Report problems to: 'uunet!willett!dwp' or 'willett!dwp@gateway.sei.cmu.edu'

ForthNet@willett.UUCP (ForthNet articles from GEnie) (02/11/90)

 Date: 02-09-90 (16:04)              Number: 2877 (Echo)
   To: IAN GREEN                     Refer#: 2874
 From: ZAFAR ESSAK                     Read: NO
 Subj: LEARN TO SORT                 Status: PUBLIC MESSAGE

 Ian, 

     Your assumption that the tests I did were on random lists is 
 absolutely correct.  Your comments on partly ordered lists resulting in 
 admirable performances for the BUBBLE Sort got me to review the code. 
 The following contains a minor revision to exit as soon as no 
 exchanging of items is required. 

 \ The BUBBLE Sort 

 VARIABLE gap ( --adr) 
 VARIABLE traded ( --adr)    \ flag to indicate if elements exchanged 

 : pair.sort ( n1,n2--)            \ : pair.sort ( n1,n2--) 
     0 data.buf 1 data.buf         \   2DUP  1 data.buf SWAP DATA@ 
     2OVER 2OVER                   \         0 data.buf SWAP DATA@ 
     ROT DATA@ SWAP DATA@ SORT? 0> \   0 data.buf 1 data.buf SORT? 0> 
         IF EXCHANGE traded ON     \         IF EXCHANGE traded ON 
         ELSE 2DROP THEN ;         \         ELSE 2DROP THEN ; 

 : BUB ( --) 
     1 DATA.MAX# @ gap @ - 
         ?DO traded OFF I 0 
             ?DO I DUP gap @ + pair.sort LOOP 
             traded @ 0= ?LEAVE 
         -1 +LOOP ; 

 : BUBBLE ( --) 1 gap ! BUB ; 

 \ The SHELL Sort 

 : SHL ( --) 
     gap @ DUP 0= IF DROP EXIT THEN 
         2/ gap ! BUB RECURSE ; 

 : SHELL.SORT ( --) DATA.MAX# @ gap ! SHL ; 

 This provides for some better factoring as well as performance. 

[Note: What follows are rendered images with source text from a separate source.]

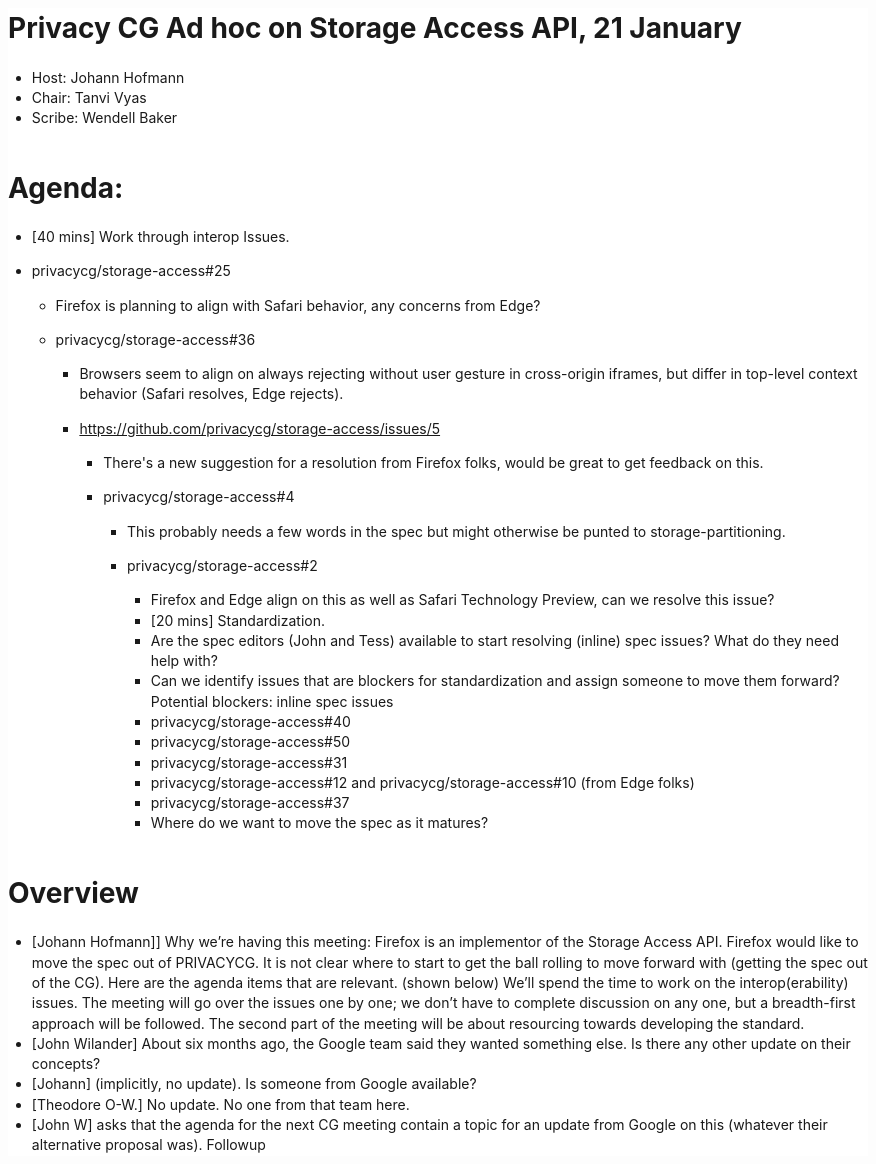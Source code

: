 # Privacy CG Ad hoc on Storage Access API, 21 January
* Host: Johann Hofmann
* Chair: Tanvi Vyas
* Scribe: Wendell Baker

# Agenda:
* [40 mins] Work through interop Issues.
* privacycg/storage-access#25

   * Firefox is planning to align with Safari behavior, any concerns from Edge?
   * privacycg/storage-access#36

      * Browsers seem to align on always rejecting without user gesture in cross-origin iframes, but differ in top-level context behavior (Safari resolves, Edge rejects).
      * https://github.com/privacycg/storage-access/issues/5 

         * There's a new suggestion for a resolution from Firefox folks, would be great to get feedback on this.
         * privacycg/storage-access#4

            * This probably needs a few words in the spec but might otherwise be punted to storage-partitioning.
            * privacycg/storage-access#2

               * Firefox and Edge align on this as well as Safari Technology Preview, can we resolve this issue?
               * [20 mins] Standardization.
               * Are the spec editors (John and Tess) available to start resolving (inline) spec issues? What do they need help with?
               * Can we identify issues that are blockers for standardization and assign someone to move them forward? Potential blockers: inline spec issues
               * privacycg/storage-access#40
               * privacycg/storage-access#50
               * privacycg/storage-access#31
               * privacycg/storage-access#12 and privacycg/storage-access#10 (from Edge folks)
               * privacycg/storage-access#37
               * Where do we want to move the spec as it matures?

# Overview
* [Johann Hofmann]] Why we’re having this meeting:  Firefox is an implementor of the Storage Access API. Firefox would like to move the spec out of PRIVACYCG.  It is not clear where to start to get the ball rolling to move forward with (getting the spec out of the CG). Here are the agenda items that are relevant. (shown below)  We’ll spend the time to work on the interop(erability) issues. The meeting will go over the issues one by one; we don’t have to complete discussion on any one, but a breadth-first approach will be followed.  The second part of the meeting will be about resourcing towards developing the standard.
* [John Wilander] About six months ago, the Google team said they wanted something else.  Is there any other update on their concepts?
* [Johann] (implicitly, no update).  Is someone from Google available?
* [Theodore O-W.] No update. No one from that team here.
* [John W] asks that the agenda for the next CG meeting contain a topic for an update from Google on this (whatever their alternative proposal was).  Followup
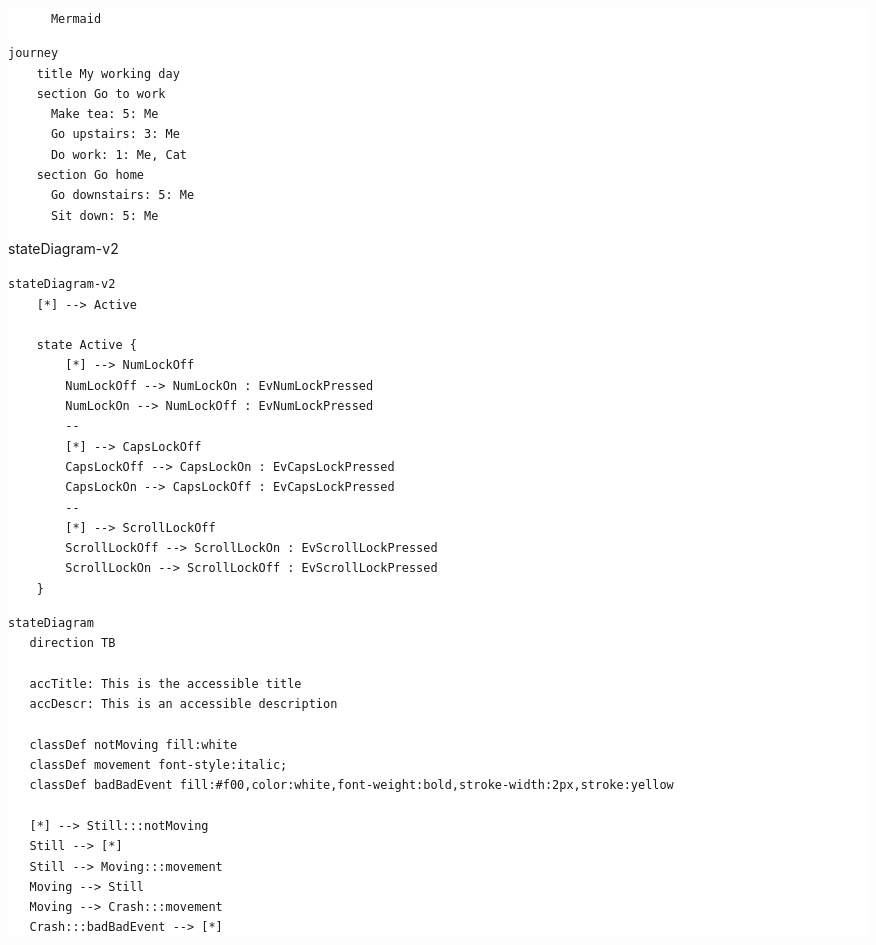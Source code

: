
```mermaid
      Mermaid

```



```mermaid
journey
    title My working day
    section Go to work
      Make tea: 5: Me
      Go upstairs: 3: Me
      Do work: 1: Me, Cat
    section Go home
      Go downstairs: 5: Me
      Sit down: 5: Me

```



stateDiagram-v2

```mermaid
stateDiagram-v2
    [*] --> Active

    state Active {
        [*] --> NumLockOff
        NumLockOff --> NumLockOn : EvNumLockPressed
        NumLockOn --> NumLockOff : EvNumLockPressed
        --
        [*] --> CapsLockOff
        CapsLockOff --> CapsLockOn : EvCapsLockPressed
        CapsLockOn --> CapsLockOff : EvCapsLockPressed
        --
        [*] --> ScrollLockOff
        ScrollLockOff --> ScrollLockOn : EvScrollLockPressed
        ScrollLockOn --> ScrollLockOff : EvScrollLockPressed
    }

```



```mermaid
stateDiagram
   direction TB

   accTitle: This is the accessible title
   accDescr: This is an accessible description

   classDef notMoving fill:white
   classDef movement font-style:italic;
   classDef badBadEvent fill:#f00,color:white,font-weight:bold,stroke-width:2px,stroke:yellow

   [*] --> Still:::notMoving
   Still --> [*]
   Still --> Moving:::movement
   Moving --> Still
   Moving --> Crash:::movement
   Crash:::badBadEvent --> [*]

```
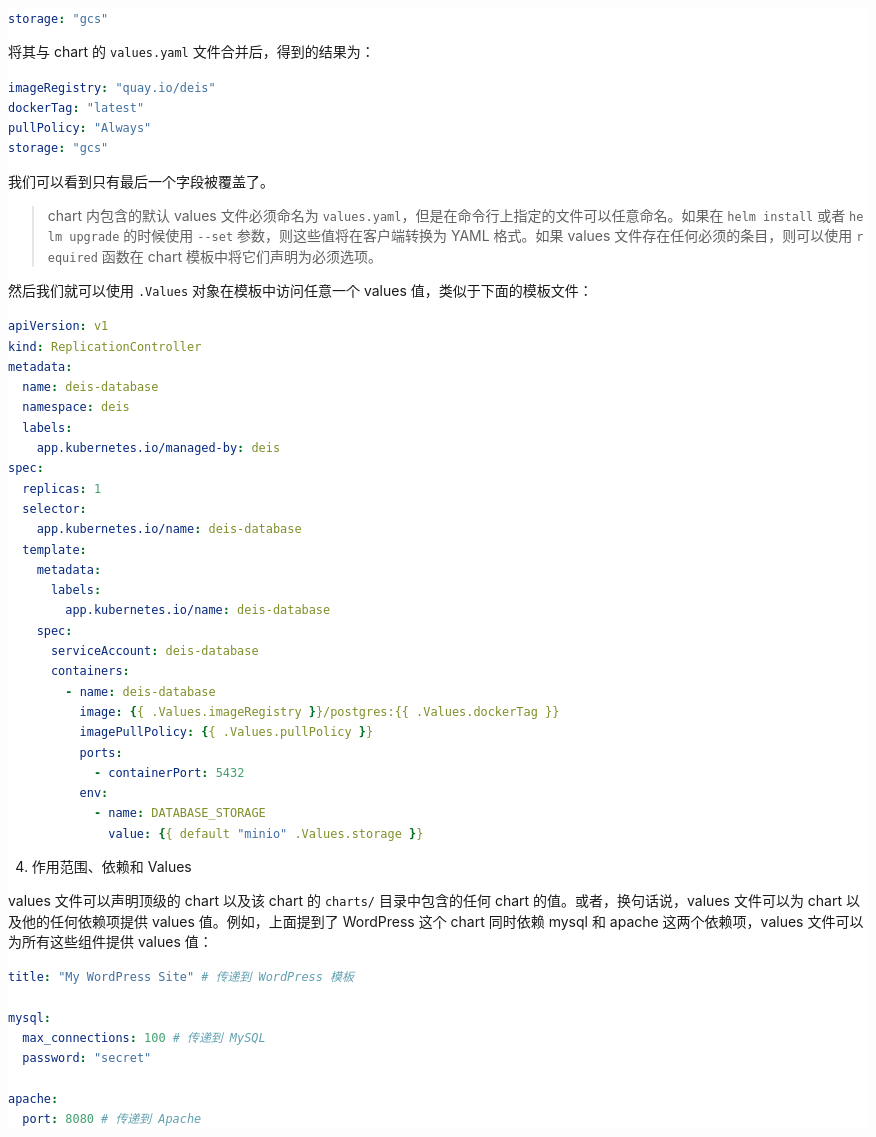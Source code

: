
 ```yaml
storage: "gcs"
```

将其与 chart 的 `values.yaml` 文件合并后，得到的结果为：

```yaml
imageRegistry: "quay.io/deis"
dockerTag: "latest"
pullPolicy: "Always"
storage: "gcs"
```

我们可以看到只有最后一个字段被覆盖了。

> chart 内包含的默认 values 文件必须命名为 `values.yaml`，但是在命令行上指定的文件可以任意命名。如果在 `helm install` 或者 `helm upgrade` 的时候使用 `--set` 参数，则这些值将在客户端转换为 YAML 格式。如果 values 文件存在任何必须的条目，则可以使用 `required` 函数在 chart 模板中将它们声明为必须选项。


然后我们就可以使用 `.Values` 对象在模板中访问任意一个 values 值，类似于下面的模板文件：

```yaml
apiVersion: v1
kind: ReplicationController
metadata:
  name: deis-database
  namespace: deis
  labels:
    app.kubernetes.io/managed-by: deis
spec:
  replicas: 1
  selector:
    app.kubernetes.io/name: deis-database
  template:
    metadata:
      labels:
        app.kubernetes.io/name: deis-database
    spec:
      serviceAccount: deis-database
      containers:
        - name: deis-database
          image: {{ .Values.imageRegistry }}/postgres:{{ .Values.dockerTag }}
          imagePullPolicy: {{ .Values.pullPolicy }}
          ports:
            - containerPort: 5432
          env:
            - name: DATABASE_STORAGE
              value: {{ default "minio" .Values.storage }}
```

4. 作用范围、依赖和 Values

values 文件可以声明顶级的 chart 以及该 chart 的 `charts/` 目录中包含的任何 chart 的值。或者，换句话说，values 文件可以为 chart 以及他的任何依赖项提供 values 值。例如，上面提到了 WordPress 这个 chart 同时依赖 mysql 和 apache 这两个依赖项，values 文件可以为所有这些组件提供 values 值：

```yaml
title: "My WordPress Site" # 传递到 WordPress 模板

mysql:
  max_connections: 100 # 传递到 MySQL
  password: "secret"

apache:
  port: 8080 # 传递到 Apache
```
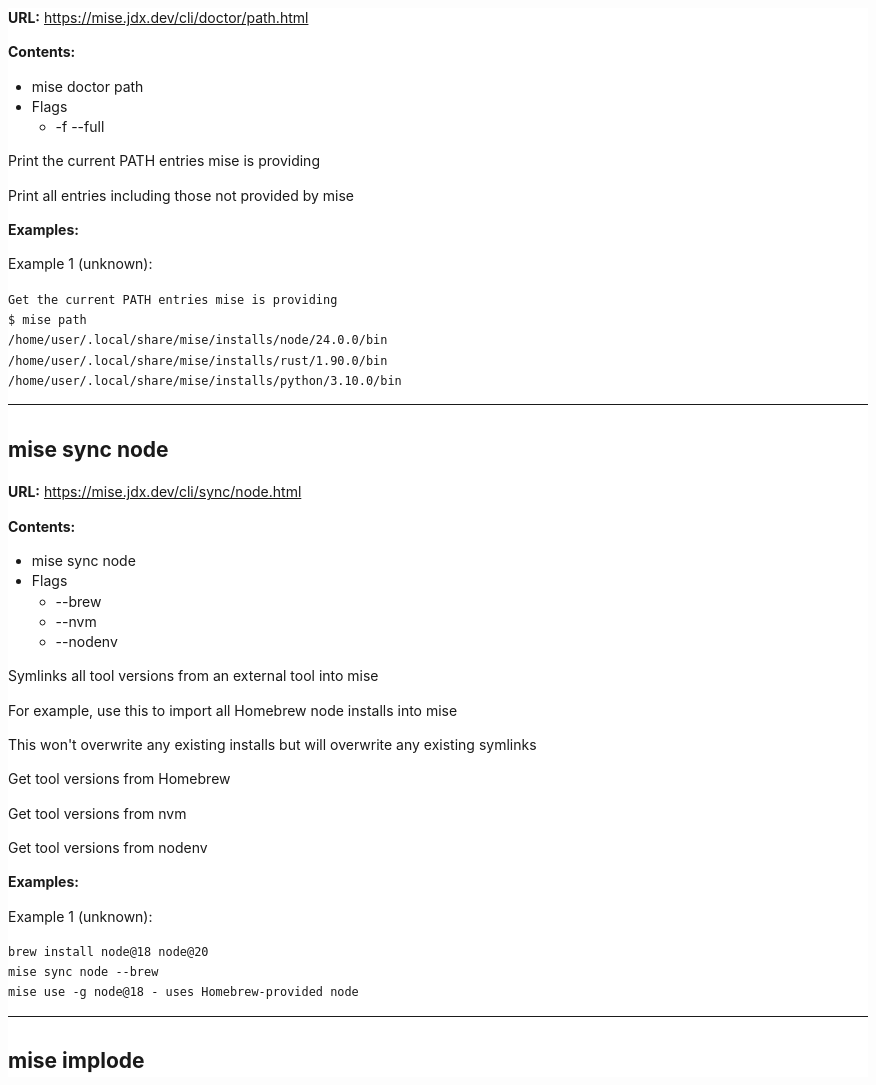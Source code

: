 **URL:** https://mise.jdx.dev/cli/doctor/path.html

**Contents:**
- mise doctor path ​
- Flags ​
  - -f --full ​

Print the current PATH entries mise is providing

Print all entries including those not provided by mise

**Examples:**

Example 1 (unknown):
```unknown
Get the current PATH entries mise is providing
$ mise path
/home/user/.local/share/mise/installs/node/24.0.0/bin
/home/user/.local/share/mise/installs/rust/1.90.0/bin
/home/user/.local/share/mise/installs/python/3.10.0/bin
```

---

## mise sync node ​

**URL:** https://mise.jdx.dev/cli/sync/node.html

**Contents:**
- mise sync node ​
- Flags ​
  - --brew ​
  - --nvm ​
  - --nodenv ​

Symlinks all tool versions from an external tool into mise

For example, use this to import all Homebrew node installs into mise

This won't overwrite any existing installs but will overwrite any existing symlinks

Get tool versions from Homebrew

Get tool versions from nvm

Get tool versions from nodenv

**Examples:**

Example 1 (unknown):
```unknown
brew install node@18 node@20
mise sync node --brew
mise use -g node@18 - uses Homebrew-provided node
```

---

## mise implode ​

 I have also gone through an early (1986) issue of Forth Dimensions and 
 have added the BATCHER'S Sort to the set.  Here it is. 

 (( 
 BATCHER'S SORT is slightly slower, but more robust than Qwik sort 
 and has consistent sorting times.  Depending on the input data, in 
 some cases Batcher's sort may be faster than Qwik sort. 

 Unfortunately, it too does not preserve the effects of prior sorts 
 when consecutive sorts are performed. 

 Batcher's sort consists of three nested loops.  The innermost loop 
 compares pairs of keys that are completely independent.  Thus 
 parallel computing could be applied for very fast sorting. 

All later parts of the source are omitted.